Fort Hood Sparks Gun Control Fight Between Republicans and Pentagon

Hawkish Republicans and the senior leadership of the Pentagon typically see eye-to-eye on most things, but the deadly shooting at Fort Hood last week has exposed a rift on a highly-charged issue: Gun control.

After U.S. Army Specialist Ivan Antonio Lopez killed three troops and wounded 16 others last week, Republicans on Capitol Hill began calling for new legislation to allow servicemembers to carry concealed weapons on U.S. bases. The measures are strongly opposed by the Pentagon, which says they would be costly and do nothing to improve security at bases.

"Some of the top reasons are safety concerns, the prohibitive costs of use-of-force and weapons training, qualification costs, and compliance with various weapons screening laws," a spokesman for the department said.

But on Capitol Hill, a number of GOP lawmakers say the current system is broken and if more Fort Hood personnel were armed last week, Lopez would not have been able to kill and injure as many as he did.

"We should be looking at the idea of senior leadership at these bases, give them the ability to carry a weapon," Michael McCaul (R-TX), chairman of the House Homeland Security Committee told Fox News on Sunday.

McCaul isn't alone. Rep. Steve Stockman (R-TX) introduced legislation following the shootings at the Washington Navy Yard in September that would allow servicemembers and civilians to carry personal firearms on bases. A spokesman for Stockman says his bill gained three co-sponsors since last week: Paul Broun (R-GA), Lynn Westmoreland (R-GA) and Scott Perry (R-PA). In the Senate, James Inhofe (R-OK) also says he supports allowing service members to carry on base. At a hearing last week, Sen. Lindsey Graham (R-SC) suggested the ban on concealed carry weapons should be lifted.

The Pentagon counters that a lack of guns on military bases is not the problem.

Existing rules allow military police and some other personnel to carry weapons deemed necessary for their job.
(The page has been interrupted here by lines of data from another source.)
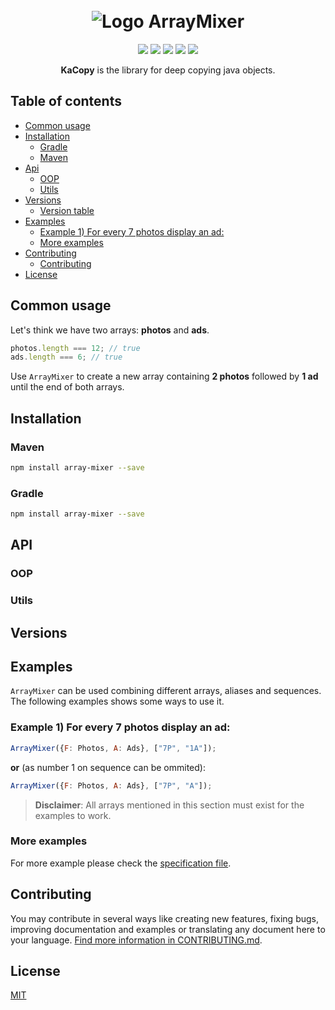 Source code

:<h1 align="center">
  <br>
   <img src="https://s8.hostingkartinok.com/uploads/images/2018/03/68b491a97174353014a1f92aaecba400.png" alt="Logo ArrayMixer" title="KaCopy logo" />
  <br>
</h1>
<p align="center">  
<a href="https://www.codacy.com/app/josetelesmaciel/array-mixer?utm_source=github.com&utm_medium=referral&utm_content=teles/array-mixer&utm_campaign=badger"><img src="https://api.codacy.com/project/badge/Grade/2cbd62dd3c284ce79f6e2c35817bec12"></a>
<a href="https://www.codacy.com/app/josetelesmaciel/array-mixer?utm_source=github.com&utm_medium=referral&utm_content=teles/array-mixer&utm_campaign=Badge_Coverage"><img src="https://api.codacy.com/project/badge/Coverage/8a941e0f57c047c8a481f4854666b42d"></a>
<a href="https://travis-ci.org/teles/array-mixer"><img src="https://travis-ci.org/teles/array-mixer.svg?branch=master"></a>
<a href="https://gitter.im/array-mixer/Lobby?utm_source=badge&utm_medium=badge&utm_campaign=pr-badge&utm_content=badge"><img src="https://badges.gitter.im/array-mixer/Lobby.svg"></a>
 <a href="https://opensource.org/licenses/MIT"><img src="https://img.shields.io/badge/license-MIT-blue.svg"></a>
</p>

<p align="center">
  <strong>KaCopy</strong> is the library for deep copying java objects.
</p>

## Table of contents

  * [Common usage](#common-usage)
  * [Installation](#installation)
     * [Gradle](#gradle)
     * [Maven](#maven)
  * [Api](#api)
     * [OOP](#aliases)
     * [Utils](#sequence)
  * [Versions](#versions)
     * [Version table](#aliases)
  * [Examples](#examples)
     * [Example 1) For every 7 photos display an ad:](#example-1-for-every-7-photos-display-an-ad)
     * [More examples](#more-examples)
  * [Contributing](#contributing)
    * [Contributing](#contributing)
  * [License](#license)

## Common usage

Let's think we have two arrays:  **photos** and **ads**.

```javascript
photos.length === 12; // true
ads.length === 6; // true
```

Use `ArrayMixer` to create a new array containing **2 photos** followed by **1 ad** until the end of both arrays.


## Installation

### Maven

```bash
npm install array-mixer --save
```

### Gradle

```bash
npm install array-mixer --save
```

## API

### OOP

### Utils


## Versions

## Examples

`ArrayMixer` can be used combining different arrays, aliases and sequences.
The following examples shows some ways to use it.

### Example 1) For every 7 photos display an ad:

```javascript
ArrayMixer({F: Photos, A: Ads}, ["7P", "1A"]);
```
**or** (as number 1 on sequence can be ommited):

```javascript
ArrayMixer({F: Photos, A: Ads}, ["7P", "A"]);
```
> **Disclaimer**: All arrays mentioned in this section must exist for the examples to work.

### More examples

For more example please check the [specification file](src/spec.js).

## Contributing

You may contribute in several ways like creating new features, fixing bugs, improving documentation and examples
or translating any document here to your language. [Find more information in CONTRIBUTING.md](CONTRIBUTING.md).

## License

[MIT](https://github.com/parkito/KaCopy/blob/master/LICENSE)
In such a situation, a service member would openly carry government-provided weapons with the approval of the installation commander. Beyond that, the military says it "does not support arming all personnel,"  a position it came upon after ordering a review of safety protocols following the 2009 Fort Hood killings and another review following the shooting at the Washington Navy Yard in September.

McCaul did not offer specifics on legislation he's considering, but some Republicans want to see servicemembers allowed to carry concealed weapons, which is strictly prohibited under existing rules. At a press conference on April 2, Lt. General Mark Milley, Ft. Hood's commanding officer, opposed the allowance of concealed weapons on base. "We have law enforcement agents, with trained professionals, and I don't want to endorse carrying concealed weapons," he said.

The latest flare up is not the first time the military establishment has gone to the mat against gun rights advocates.

In 2012, U.S. military commanders came under increasing pressure to combat the alarming spike in military suicides, many involving firearms. However, a law backed by the NRA prohibited military officers from asking servicemembers about personally-owned firearms and whether removing the weapon may be appropriate given the servicemember's mental state.

"I am not allowed to ask a soldier who lives off-post whether that soldier has a privately-owned weapon," General Peter Chiarelli, the Army's former vice chief of staff said at the time. The law took effect in 2010, and since then, a dozen retired military officers including former Army Chief of Staff Gen. Dennis Reimer, have written to members of Congress asking them to amend the law.

With respect to the Fort Hood shooting, the law prevented commanders from asking about Lopez's personally-owned weapons because he had not been judged by a mental health care worker to be a risk to himself. At a Senate hearing last week, Army Secretary John McHugh said Lopez had seen a military psychiatrist but there were no red flags. "He was fully examined ... We had no indication on the record of that examination that there was any sign of likely violence, either to himself or to others. No suicidal ideation," McHugh said.

While the military maintains its opposition to the 2010 law, there are no signs it will be amended anytime soon.

The NRA did not respond to a request for comment.